De plus, en sus de la double haie, le chemin qui mène aux troupes Anglaises est percé d'un ravin profond, invisible depuis les positions françaises. L'emplacement rêvé pour soutenir une défense efficace en somme!
Enfin, en avant même du chemin, le général Britannique a fait fortifier une demi-douzaine de fermes, autant d'obstacles. En effet pour parvenir aux lignes anglaises il faudra soit se résoudre à passer entre leurs feux croisés, donc meutriers... Soit les prendre d'assaut frontalement pour s'en débarrasser: une solution coûteuse en temps comme en hommes, aussi bien en 1815 qu'avant ou plus tard dans l'Histoire.
Pour couronner le tout, ce fichu, ou maudit c'est au choix, soleil décrit en fanfare en entrée... N'a pas encore eu le temps de durcir la terre toujours imbibée d'eau.

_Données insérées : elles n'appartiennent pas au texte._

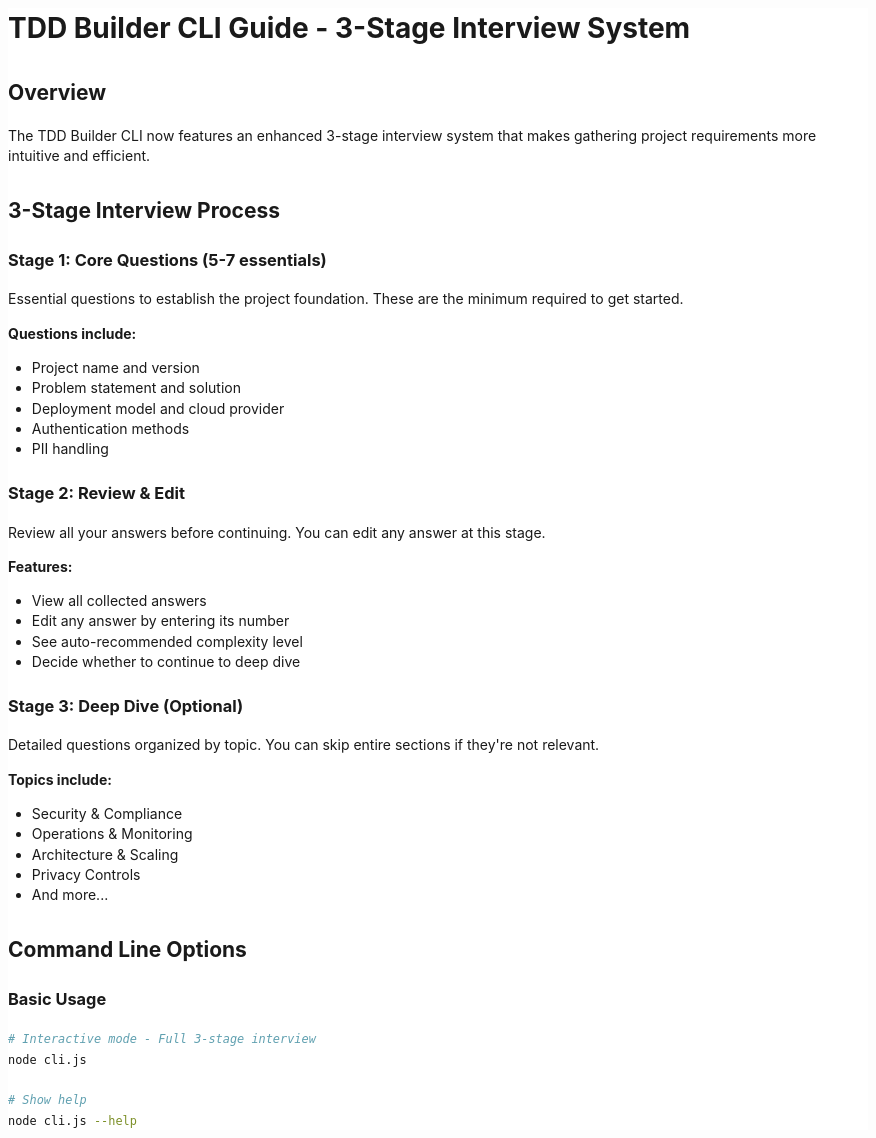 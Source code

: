 # TDD Builder CLI Guide - 3-Stage Interview System

## Overview

The TDD Builder CLI now features an enhanced 3-stage interview system that makes gathering project requirements more intuitive and efficient.

## 3-Stage Interview Process

### Stage 1: Core Questions (5-7 essentials)
Essential questions to establish the project foundation. These are the minimum required to get started.

**Questions include:**
- Project name and version
- Problem statement and solution
- Deployment model and cloud provider
- Authentication methods
- PII handling

### Stage 2: Review & Edit
Review all your answers before continuing. You can edit any answer at this stage.

**Features:**
- View all collected answers
- Edit any answer by entering its number
- See auto-recommended complexity level
- Decide whether to continue to deep dive

### Stage 3: Deep Dive (Optional)
Detailed questions organized by topic. You can skip entire sections if they're not relevant.

**Topics include:**
- Security & Compliance
- Operations & Monitoring
- Architecture & Scaling
- Privacy Controls
- And more...

## Command Line Options

### Basic Usage

```bash
# Interactive mode - Full 3-stage interview
node cli.js

# Show help
node cli.js --help
```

Il faut dire qu'il a plu toute la nuit, les soldats dormant d'un mauvais sommeil dans des flaques putrides.
D'un coup l'affaire prend un tour autrement moins rose: il faudra patauger gaiement en terrain découvert, qui plus est sous le feu de l'artillerie ennemie, avant d'aborder une ligne retranchée. Et quand bien même parviendrait-on à l'enfoncer elle pourrrait se réfugier sur les hauteurs soutenue par la réserve... Et les Prussiens que Wellington attend pour la fin de la journée. Ils se chargeront de pallier aux déficiences Anglaises.
Pourtant ce sont les "Anglais" qui ne sont d'abord pas rassurés. Pourquoi ces guillemets hautement dépréciateurs? Et bien il faut préciser que, comme toujours, leur armée n'a pas grand chose "d'anglais" car elle compte outre les Ecossais des Belges, des Allemands, des Hollandais disparates. Pourtant il faut se garder de noircir le tableau: ces forces savent se battre entre elles et sont bien commandées.
Or face à cela la Grande Armée consitue une masse formidable, que rien ne semble pouvoir entamer: sa supériorité en nombre tant qu'artillerie et cavalerie est flagrante. Son moral est si haut que les cris d'entousiasme des vétérans semblent crever la voûte du ciel. Ils ont foi en leur Empereur, en la France, en eux.
Toutefois dans une bataille l'avantage est toujours au défenseur, rappellons-le.
L'Empereur hésite... Faut-il tenter de déborder Wellington par la droite? Non... Sa victoire ne serait pas décisive, or il en a besoin. Reste donc la solution terrible de l'assaut frontal: le centre ennemi enfoncé on pourra couper l'armée Anglaise en deux, chaque tronçon sera ensuite irrémédiablement détruit.
Il faut donc agir avec vélocité. Hélas à sept heures du matin il pleut toujours: on ne peut espérer lancer une attaque cohérente, faire avancer rapidement l'artillerie dans ces conditions! A neuf heures c'est l'encombrement de la route de Bruxelles, d'où s'écoulent les troupes, qui retarde la formidable machine. C'est enfin seulement vers midi que l'Aigle donne l'ordre de l'attaque. Or il ignore que les Prussiens marchent sur lui. Une attaque en début de matinée aurait sûrement fait plier les Anglais en milieu de journée, avant que ne déboule Blucher.
Image: les positions vers 11 heures du matin.
La bataille de Waterloo Acte III): La matinée de Waterloo
# Posté le lundi 29 juin 2009 05:50
Modifié le lundi 29 juin 2009 06:06

La bataille de Waterloo: Acte II : Du début des Cent-Jours à la veille de la bataille.

Avant toute chose je précise que je serais absent du lundi 22 au samedi 27 juin, ce qui implique une pause du blog. Ceci fait reprenons où nous en étions. L'Empereur venait de reconquérir sa place.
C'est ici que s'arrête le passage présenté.